━━━ Provided information ━━━
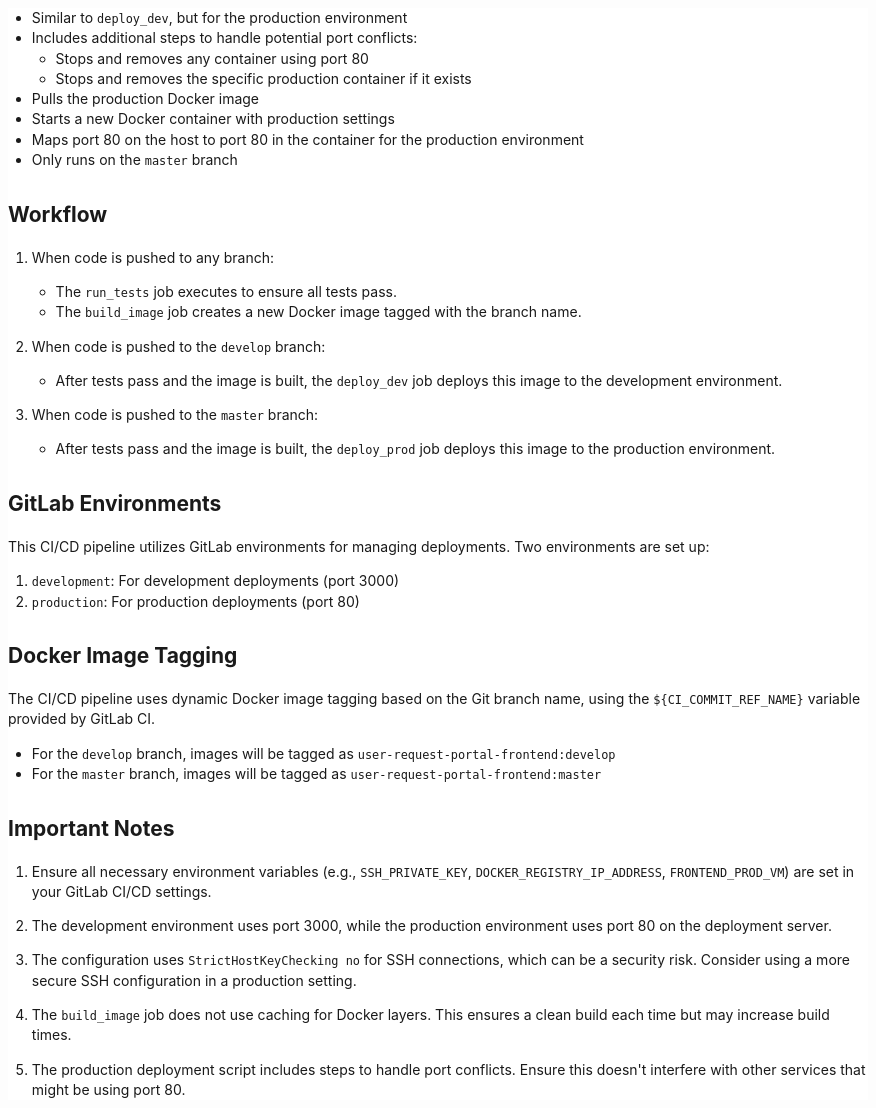 - Similar to `deploy_dev`, but for the production environment
- Includes additional steps to handle potential port conflicts:
  - Stops and removes any container using port 80
  - Stops and removes the specific production container if it exists
- Pulls the production Docker image
- Starts a new Docker container with production settings
- Maps port 80 on the host to port 80 in the container for the production environment
- Only runs on the `master` branch

## Workflow

1. When code is pushed to any branch:
   - The `run_tests` job executes to ensure all tests pass.
   - The `build_image` job creates a new Docker image tagged with the branch name.

2. When code is pushed to the `develop` branch:
   - After tests pass and the image is built, the `deploy_dev` job deploys this image to the development environment.

3. When code is pushed to the `master` branch:
   - After tests pass and the image is built, the `deploy_prod` job deploys this image to the production environment.

## GitLab Environments

This CI/CD pipeline utilizes GitLab environments for managing deployments. Two environments are set up:

1. `development`: For development deployments (port 3000)
2. `production`: For production deployments (port 80)

## Docker Image Tagging

The CI/CD pipeline uses dynamic Docker image tagging based on the Git branch name, using the `${CI_COMMIT_REF_NAME}` variable provided by GitLab CI.

- For the `develop` branch, images will be tagged as `user-request-portal-frontend:develop`
- For the `master` branch, images will be tagged as `user-request-portal-frontend:master`

## Important Notes

1. Ensure all necessary environment variables (e.g., `SSH_PRIVATE_KEY`, `DOCKER_REGISTRY_IP_ADDRESS`, `FRONTEND_PROD_VM`) are set in your GitLab CI/CD settings.

2. The development environment uses port 3000, while the production environment uses port 80 on the deployment server.

3. The configuration uses `StrictHostKeyChecking no` for SSH connections, which can be a security risk. Consider using a more secure SSH configuration in a production setting.

4. The `build_image` job does not use caching for Docker layers. This ensures a clean build each time but may increase build times.

5. The production deployment script includes steps to handle port conflicts. Ensure this doesn't interfere with other services that might be using port 80.
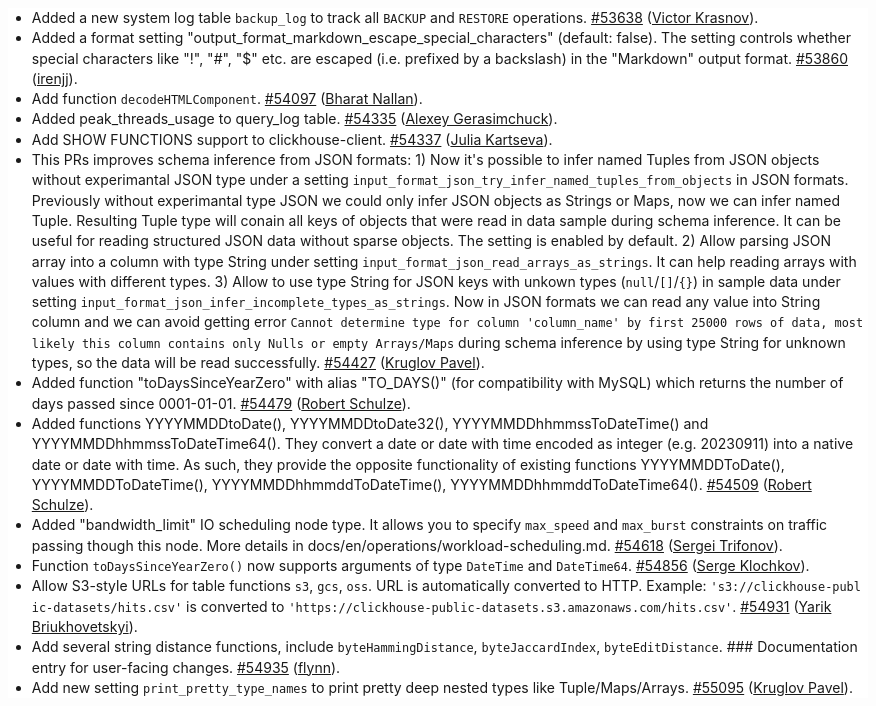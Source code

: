 * Added a new system log table `backup_log` to track all `BACKUP` and `RESTORE` operations. [#53638](https://github.com/ClickHouse/ClickHouse/pull/53638) ([Victor Krasnov](https://github.com/sirvickr)).
* Added a format setting "output_format_markdown_escape_special_characters" (default: false). The setting controls whether special characters like "!", "#", "$" etc. are escaped (i.e. prefixed by a backslash) in the "Markdown" output format. [#53860](https://github.com/ClickHouse/ClickHouse/pull/53860) ([irenjj](https://github.com/irenjj)).
* Add function `decodeHTMLComponent`. [#54097](https://github.com/ClickHouse/ClickHouse/pull/54097) ([Bharat Nallan](https://github.com/bharatnc)).
* Added peak_threads_usage to query_log table. [#54335](https://github.com/ClickHouse/ClickHouse/pull/54335) ([Alexey Gerasimchuck](https://github.com/Demilivor)).
* Add SHOW FUNCTIONS support to clickhouse-client. [#54337](https://github.com/ClickHouse/ClickHouse/pull/54337) ([Julia Kartseva](https://github.com/wat-ze-hex)).
* This PRs improves schema inference from JSON formats: 1) Now it's possible to infer named Tuples from JSON objects without experimantal JSON type under a setting `input_format_json_try_infer_named_tuples_from_objects` in JSON formats. Previously without experimantal type JSON we could only infer JSON objects as Strings or Maps, now we can infer named Tuple. Resulting Tuple type will conain all keys of objects that were read in data sample during schema inference. It can be useful for reading structured JSON data without sparse objects. The setting is enabled by default. 2) Allow parsing JSON array into a column with type String under setting `input_format_json_read_arrays_as_strings`. It can help reading arrays with values with different types. 3) Allow to use type String for JSON keys with unkown types (`null`/`[]`/`{}`) in sample data under setting `input_format_json_infer_incomplete_types_as_strings`. Now in JSON formats we can read any value into String column and we can avoid getting error `Cannot determine type for column 'column_name' by first 25000 rows of data, most likely this column contains only Nulls or empty Arrays/Maps` during schema inference by using type String for unknown types, so the data will be read successfully. [#54427](https://github.com/ClickHouse/ClickHouse/pull/54427) ([Kruglov Pavel](https://github.com/Avogar)).
* Added function "toDaysSinceYearZero" with alias "TO_DAYS()" (for compatibility with MySQL) which returns the number of days passed since 0001-01-01. [#54479](https://github.com/ClickHouse/ClickHouse/pull/54479) ([Robert Schulze](https://github.com/rschu1ze)).
* Added functions YYYYMMDDtoDate(), YYYYMMDDtoDate32(), YYYYMMDDhhmmssToDateTime() and YYYYMMDDhhmmssToDateTime64(). They convert a date or date with time encoded as integer (e.g. 20230911) into a native date or date with time. As such, they provide the opposite functionality of existing functions YYYYMMDDToDate(), YYYYMMDDToDateTime(), YYYYMMDDhhmmddToDateTime(), YYYYMMDDhhmmddToDateTime64(). [#54509](https://github.com/ClickHouse/ClickHouse/pull/54509) ([Robert Schulze](https://github.com/rschu1ze)).
* Added "bandwidth_limit" IO scheduling node type. It allows you to specify `max_speed` and `max_burst` constraints on traffic passing though this node. More details in docs/en/operations/workload-scheduling.md. [#54618](https://github.com/ClickHouse/ClickHouse/pull/54618) ([Sergei Trifonov](https://github.com/serxa)).
* Function `toDaysSinceYearZero()` now supports arguments of type `DateTime` and `DateTime64`. [#54856](https://github.com/ClickHouse/ClickHouse/pull/54856) ([Serge Klochkov](https://github.com/slvrtrn)).
* Allow S3-style URLs for table functions `s3`, `gcs`, `oss`. URL is automatically converted to HTTP. Example: `'s3://clickhouse-public-datasets/hits.csv'` is converted to `'https://clickhouse-public-datasets.s3.amazonaws.com/hits.csv'`. [#54931](https://github.com/ClickHouse/ClickHouse/pull/54931) ([Yarik Briukhovetskyi](https://github.com/yariks5s)).
* Add several string distance functions, include `byteHammingDistance`, `byteJaccardIndex`, `byteEditDistance`. ### Documentation entry for user-facing changes. [#54935](https://github.com/ClickHouse/ClickHouse/pull/54935) ([flynn](https://github.com/ucasfl)).
* Add new setting `print_pretty_type_names` to print pretty deep nested types like Tuple/Maps/Arrays. [#55095](https://github.com/ClickHouse/ClickHouse/pull/55095) ([Kruglov Pavel](https://github.com/Avogar)).
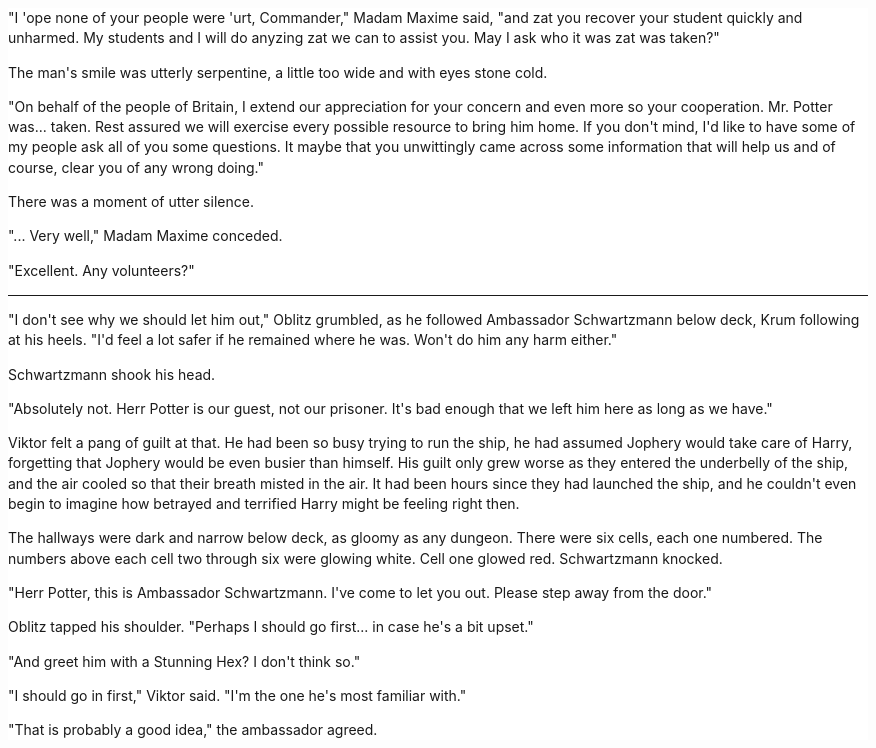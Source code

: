 "I 'ope none of your people were 'urt, Commander," Madam Maxime said,
"and zat you recover your student quickly and unharmed. My students and
I will do anyzing zat we can to assist you. May I ask who it was zat was
taken?"

The man's smile was utterly serpentine, a little too wide and with eyes
stone cold.

"On behalf of the people of Britain, I extend our appreciation for your
concern and even more so your cooperation. Mr. Potter was... taken. Rest
assured we will exercise every possible resource to bring him home. If
you don't mind, I'd like to have some of my people ask all of you some
questions. It maybe that you unwittingly came across some information
that will help us and of course, clear you of any wrong doing."

There was a moment of utter silence.

"... Very well," Madam Maxime conceded.

"Excellent. Any volunteers?"

---

"I don't see why we should let him out," Oblitz grumbled, as he followed
Ambassador Schwartzmann below deck, Krum following at his heels. "I'd
feel a lot safer if he remained where he was. Won't do him any harm
either."

Schwartzmann shook his head.

"Absolutely not. Herr Potter is our guest, not our prisoner. It's bad
enough that we left him here as long as we have."

Viktor felt a pang of guilt at that. He had been so busy trying to run
the ship, he had assumed Jophery would take care of Harry, forgetting
that Jophery would be even busier than himself. His guilt only grew
worse as they entered the underbelly of the ship, and the air cooled so
that their breath misted in the air. It had been hours since they had
launched the ship, and he couldn't even begin to imagine how betrayed
and terrified Harry might be feeling right then.

The hallways were dark and narrow below deck, as gloomy as any dungeon.
There were six cells, each one numbered. The numbers above each cell two
through six were glowing white. Cell one glowed red. Schwartzmann
knocked.

"Herr Potter, this is Ambassador Schwartzmann. I've come to let you out.
Please step away from the door."

Oblitz tapped his shoulder. "Perhaps I should go first... in case he's a
bit upset."

"And greet him with a Stunning Hex? I don't think so."

"I should go in first," Viktor said. "I'm the one he's most familiar
with."

"That is probably a good idea," the ambassador agreed.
━━━
--- The problem ---
Look above for the line with "questions. It maybe" and the line with "the ship, he". Retype those two lines and every line between them exactly, adding nothing.

--- Solution to this exercise ---
questions. It maybe that you unwittingly came across some information
that will help us and of course, clear you of any wrong doing."

There was a moment of utter silence.

"... Very well," Madam Maxime conceded.

"Excellent. Any volunteers?"

---

"I don't see why we should let him out," Oblitz grumbled, as he followed
Ambassador Schwartzmann below deck, Krum following at his heels. "I'd
feel a lot safer if he remained where he was. Won't do him any harm
either."

Schwartzmann shook his head.

"Absolutely not. Herr Potter is our guest, not our prisoner. It's bad
enough that we left him here as long as we have."

Viktor felt a pang of guilt at that. He had been so busy trying to run
the ship, he had assumed Jophery would take care of Harry, forgetting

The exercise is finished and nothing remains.